The Center for Data Innovation recently spoke with Juha Riippi, CEO of Quanscient, a Finland-based startup developing an AI-powered engineering-simulation platform that combines cloud and quantum computing. Riippi explained how the company’s technology helps engineers simulate complex physical systems, explore more design options, and accelerate product development across industries ranging from semiconductors to aerospace.
David Kertai: What does Quanscient offer?
Juha Riippi: Engineering teams today face a fundamental bottleneck. They work with increasingly complex physical systems, yet many design tools still rely on computing power and software architectures that cannot efficiently handle today’s most demanding engineering problems. As a result, companies in semiconductors, energy, automotive, aerospace, and other advanced industries struggle to evaluate large design spaces, test many design options, and understand how different variables affect performance. This slows research and development, increases reliance on physical prototypes, and limits innovation.
Quanscient addresses this challenge with a cloud-based engineering platform that allows engineers to design, simulate, and optimize complex systems before building physical prototypes. The platform combines multiphysics simulation—which models several physical processes, such as electricity, heat, mechanics, and fluid flow at the same time—with high-performance computing and machine learning.

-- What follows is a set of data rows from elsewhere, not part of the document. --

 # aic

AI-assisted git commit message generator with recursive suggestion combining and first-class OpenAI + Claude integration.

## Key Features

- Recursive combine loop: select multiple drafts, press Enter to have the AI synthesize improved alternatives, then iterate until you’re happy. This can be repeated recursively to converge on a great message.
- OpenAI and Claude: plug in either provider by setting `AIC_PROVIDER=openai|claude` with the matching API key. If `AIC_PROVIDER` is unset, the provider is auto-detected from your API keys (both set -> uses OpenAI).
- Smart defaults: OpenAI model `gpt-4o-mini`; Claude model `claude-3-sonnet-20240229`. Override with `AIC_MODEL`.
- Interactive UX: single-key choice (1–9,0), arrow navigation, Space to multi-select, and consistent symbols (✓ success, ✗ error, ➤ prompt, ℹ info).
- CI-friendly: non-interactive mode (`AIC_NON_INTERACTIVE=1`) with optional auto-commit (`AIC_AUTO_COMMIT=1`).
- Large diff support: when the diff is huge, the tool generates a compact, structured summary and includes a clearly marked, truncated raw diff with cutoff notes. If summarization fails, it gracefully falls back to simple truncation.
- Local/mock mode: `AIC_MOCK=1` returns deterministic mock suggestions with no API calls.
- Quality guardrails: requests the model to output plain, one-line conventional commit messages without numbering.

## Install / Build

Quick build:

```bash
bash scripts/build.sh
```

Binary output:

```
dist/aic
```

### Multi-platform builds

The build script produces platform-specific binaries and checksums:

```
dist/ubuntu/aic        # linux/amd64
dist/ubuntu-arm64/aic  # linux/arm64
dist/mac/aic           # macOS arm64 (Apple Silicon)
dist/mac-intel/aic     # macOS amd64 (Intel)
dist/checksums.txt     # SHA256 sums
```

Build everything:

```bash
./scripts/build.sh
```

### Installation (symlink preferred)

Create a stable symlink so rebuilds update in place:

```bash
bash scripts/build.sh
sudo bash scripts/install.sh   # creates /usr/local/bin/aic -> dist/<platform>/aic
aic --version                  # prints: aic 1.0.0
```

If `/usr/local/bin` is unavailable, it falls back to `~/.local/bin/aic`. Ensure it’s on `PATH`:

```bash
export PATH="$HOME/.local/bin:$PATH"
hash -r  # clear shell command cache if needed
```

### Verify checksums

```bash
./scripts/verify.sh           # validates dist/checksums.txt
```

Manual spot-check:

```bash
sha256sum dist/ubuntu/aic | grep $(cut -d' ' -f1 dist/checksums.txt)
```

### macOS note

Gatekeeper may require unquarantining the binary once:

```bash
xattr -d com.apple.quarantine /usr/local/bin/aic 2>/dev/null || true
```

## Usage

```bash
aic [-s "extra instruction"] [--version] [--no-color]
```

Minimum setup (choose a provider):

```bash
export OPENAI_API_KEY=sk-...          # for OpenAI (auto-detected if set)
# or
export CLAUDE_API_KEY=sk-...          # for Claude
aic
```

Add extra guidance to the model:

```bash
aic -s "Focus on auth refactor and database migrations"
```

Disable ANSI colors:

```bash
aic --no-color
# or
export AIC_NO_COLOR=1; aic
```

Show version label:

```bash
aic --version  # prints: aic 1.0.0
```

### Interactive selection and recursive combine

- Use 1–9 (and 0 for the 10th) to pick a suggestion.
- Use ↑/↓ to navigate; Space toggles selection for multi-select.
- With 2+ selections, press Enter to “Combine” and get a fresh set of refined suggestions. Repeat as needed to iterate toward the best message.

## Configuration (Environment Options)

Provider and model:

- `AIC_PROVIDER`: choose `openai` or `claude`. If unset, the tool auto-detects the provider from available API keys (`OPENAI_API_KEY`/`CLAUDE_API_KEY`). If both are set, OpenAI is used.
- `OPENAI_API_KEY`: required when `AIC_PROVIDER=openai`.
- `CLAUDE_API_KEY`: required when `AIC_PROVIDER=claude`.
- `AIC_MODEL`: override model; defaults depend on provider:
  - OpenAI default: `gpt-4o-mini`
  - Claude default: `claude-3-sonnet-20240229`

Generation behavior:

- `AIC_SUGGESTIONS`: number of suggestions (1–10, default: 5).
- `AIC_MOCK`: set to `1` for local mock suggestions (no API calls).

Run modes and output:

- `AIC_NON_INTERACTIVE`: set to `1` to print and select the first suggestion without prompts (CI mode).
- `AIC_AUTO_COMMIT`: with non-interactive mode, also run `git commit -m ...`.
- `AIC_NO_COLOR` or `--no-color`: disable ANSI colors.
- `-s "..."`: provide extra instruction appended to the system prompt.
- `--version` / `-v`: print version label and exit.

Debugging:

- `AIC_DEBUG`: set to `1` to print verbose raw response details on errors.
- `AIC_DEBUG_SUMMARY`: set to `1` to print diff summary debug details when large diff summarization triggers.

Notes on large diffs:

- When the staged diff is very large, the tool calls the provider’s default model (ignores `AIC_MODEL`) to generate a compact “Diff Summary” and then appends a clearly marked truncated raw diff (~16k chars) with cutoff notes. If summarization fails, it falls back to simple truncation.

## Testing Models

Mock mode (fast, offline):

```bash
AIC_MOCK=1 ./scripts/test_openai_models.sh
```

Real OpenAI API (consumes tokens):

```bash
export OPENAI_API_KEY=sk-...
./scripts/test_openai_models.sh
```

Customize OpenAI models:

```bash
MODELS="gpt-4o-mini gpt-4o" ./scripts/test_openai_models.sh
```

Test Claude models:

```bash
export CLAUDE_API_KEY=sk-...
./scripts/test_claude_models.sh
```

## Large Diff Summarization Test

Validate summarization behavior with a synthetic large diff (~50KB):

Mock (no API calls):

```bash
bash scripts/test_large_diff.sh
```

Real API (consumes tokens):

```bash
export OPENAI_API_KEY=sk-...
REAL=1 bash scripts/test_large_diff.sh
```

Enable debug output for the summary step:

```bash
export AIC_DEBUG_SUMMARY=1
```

Engineers can run thousands of simulations in parallel, generate large physics-based datasets, and build AI models that predict performance much faster than running a full simulation every time.
Kertai: How does your platform simulate complex physical systems?
Juha Riippi: Engineers begin by creating a virtual model of the product or system they want to design. They import the geometry from computer-aided design software, assign material properties, and define operating conditions such as electrical currents, temperatures, mechanical forces, or fluid flow. The platform then solves the underlying physics equations to predict how the system will perform under real-world conditions.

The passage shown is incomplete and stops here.